Use scrap mdf / plywood or an existing box/crate, and make something like this:
http://www.ikea.com/PIAimages/19740_PE083929_S3.jpg
A wooden cheese box might fit.
How about breaking them into pieces and then smooth the edges and make them into pendants. I’m thinking of something similar to sea pottery pendants.
I just found your website and am lovin’ it! I buy a lot of ceramic mugs at Goodwill, and I’m afraid they don’t last very long because my small children use them every day. I am definitely going to try some of the ideas people mentioned, especially mosaics. That is a super kid craft. Thanks for the inspiration!

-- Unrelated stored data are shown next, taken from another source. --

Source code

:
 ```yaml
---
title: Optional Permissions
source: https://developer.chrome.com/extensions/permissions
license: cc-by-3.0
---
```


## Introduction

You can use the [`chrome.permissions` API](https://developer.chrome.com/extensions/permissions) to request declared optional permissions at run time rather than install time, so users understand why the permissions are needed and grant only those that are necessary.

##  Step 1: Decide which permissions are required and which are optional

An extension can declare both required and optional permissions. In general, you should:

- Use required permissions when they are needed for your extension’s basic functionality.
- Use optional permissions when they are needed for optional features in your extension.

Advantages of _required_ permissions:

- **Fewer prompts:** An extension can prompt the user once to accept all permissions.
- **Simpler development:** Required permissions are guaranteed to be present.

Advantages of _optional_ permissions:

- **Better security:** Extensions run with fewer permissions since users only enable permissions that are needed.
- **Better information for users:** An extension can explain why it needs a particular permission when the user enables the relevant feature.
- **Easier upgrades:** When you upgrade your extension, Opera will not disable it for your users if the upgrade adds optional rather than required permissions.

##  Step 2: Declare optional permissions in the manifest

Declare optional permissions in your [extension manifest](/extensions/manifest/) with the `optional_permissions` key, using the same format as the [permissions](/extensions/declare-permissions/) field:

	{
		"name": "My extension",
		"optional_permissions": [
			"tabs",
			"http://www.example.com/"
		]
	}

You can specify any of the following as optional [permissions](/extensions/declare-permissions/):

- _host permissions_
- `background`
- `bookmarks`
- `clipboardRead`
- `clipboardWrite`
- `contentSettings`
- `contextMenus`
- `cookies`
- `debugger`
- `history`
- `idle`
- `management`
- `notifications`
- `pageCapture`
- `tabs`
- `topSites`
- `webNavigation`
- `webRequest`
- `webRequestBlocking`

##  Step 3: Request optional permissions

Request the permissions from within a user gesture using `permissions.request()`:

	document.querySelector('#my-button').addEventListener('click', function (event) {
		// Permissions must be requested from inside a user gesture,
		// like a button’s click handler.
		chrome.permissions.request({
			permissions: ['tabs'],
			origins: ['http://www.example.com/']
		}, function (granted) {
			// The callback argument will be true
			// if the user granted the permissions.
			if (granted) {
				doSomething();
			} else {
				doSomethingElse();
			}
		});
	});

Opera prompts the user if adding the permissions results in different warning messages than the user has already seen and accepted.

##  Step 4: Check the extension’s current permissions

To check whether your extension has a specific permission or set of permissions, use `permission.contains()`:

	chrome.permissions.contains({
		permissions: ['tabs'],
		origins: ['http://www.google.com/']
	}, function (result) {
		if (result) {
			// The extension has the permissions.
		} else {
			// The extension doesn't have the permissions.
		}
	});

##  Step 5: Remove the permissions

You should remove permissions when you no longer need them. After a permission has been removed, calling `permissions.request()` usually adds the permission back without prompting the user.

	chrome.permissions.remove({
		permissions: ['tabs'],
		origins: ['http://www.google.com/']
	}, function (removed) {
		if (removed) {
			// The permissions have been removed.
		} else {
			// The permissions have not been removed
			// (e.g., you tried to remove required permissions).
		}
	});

i like the cubby hole idea. Perhaps you can arrange them “wine rack” style and make a spot for keys and all of those little household bits and pieces.
Maybe make a few padded cubbies for cell phones, cameras and ipods and make a little retro recharging station (i have yet to see a cute, styling and smaller recharging station).
Fill a huge tray with these eclectic mugs and use them for plant starters. After you transfer them to the ground you just hose off and start over.
Here’s another fun idea… start collecting those ‘state’ plates that are in abundance at every thrift store. Then when you have guests over, you ask them where they were born and they get to use the plate that has the state they were born in. It’s a great ice breaker too… gets them talking about where they grew up and everyone learns about the info that’s on each of those state plates.
And don’t get me started on collecting ‘church’ plates! You know where they make a plate to commemorate the churches anniversary or whatever the case may be. Those are fun to display or to share a meal on.
Tie 5 of them together in a circular pattern via the handles with twine or heavy wire. Use them for serving various dips, cocktail condiments, etc at a buffet-style party. Imagine them filled with olives, or syrups, fresh mint, etc. In the middle, you could place a small saucer in the space made above the handles for holding utensils. They’d add great flair and quirky color to your table setting.
Why can’t it still be a coffee mug – but with a twist?
Paint your old coffee mug with chalkboard paint – it becomes a whole new mug!
Imagine the messages you can leave for your sweetie for their morning coffee
Make candle holders out of them. They make cute and fun gifts. (My sister’s idea).
They make a great base for pincushions! Cups & saucers glued together with e6000, too. Cut a larger circle of fabric, gather edge & stuff. Plop on top of mug & glue with e6000.
I made into little hill scenes w/house, shrinky dink pin butterflies, bees & felt flowers. (Original idea from a craft site on web & Martha, but I made it my own)
I haven’t read all of the comments, but maybe an adaptation of this Apartment Therapy feature wall? Mugs as a wall collage?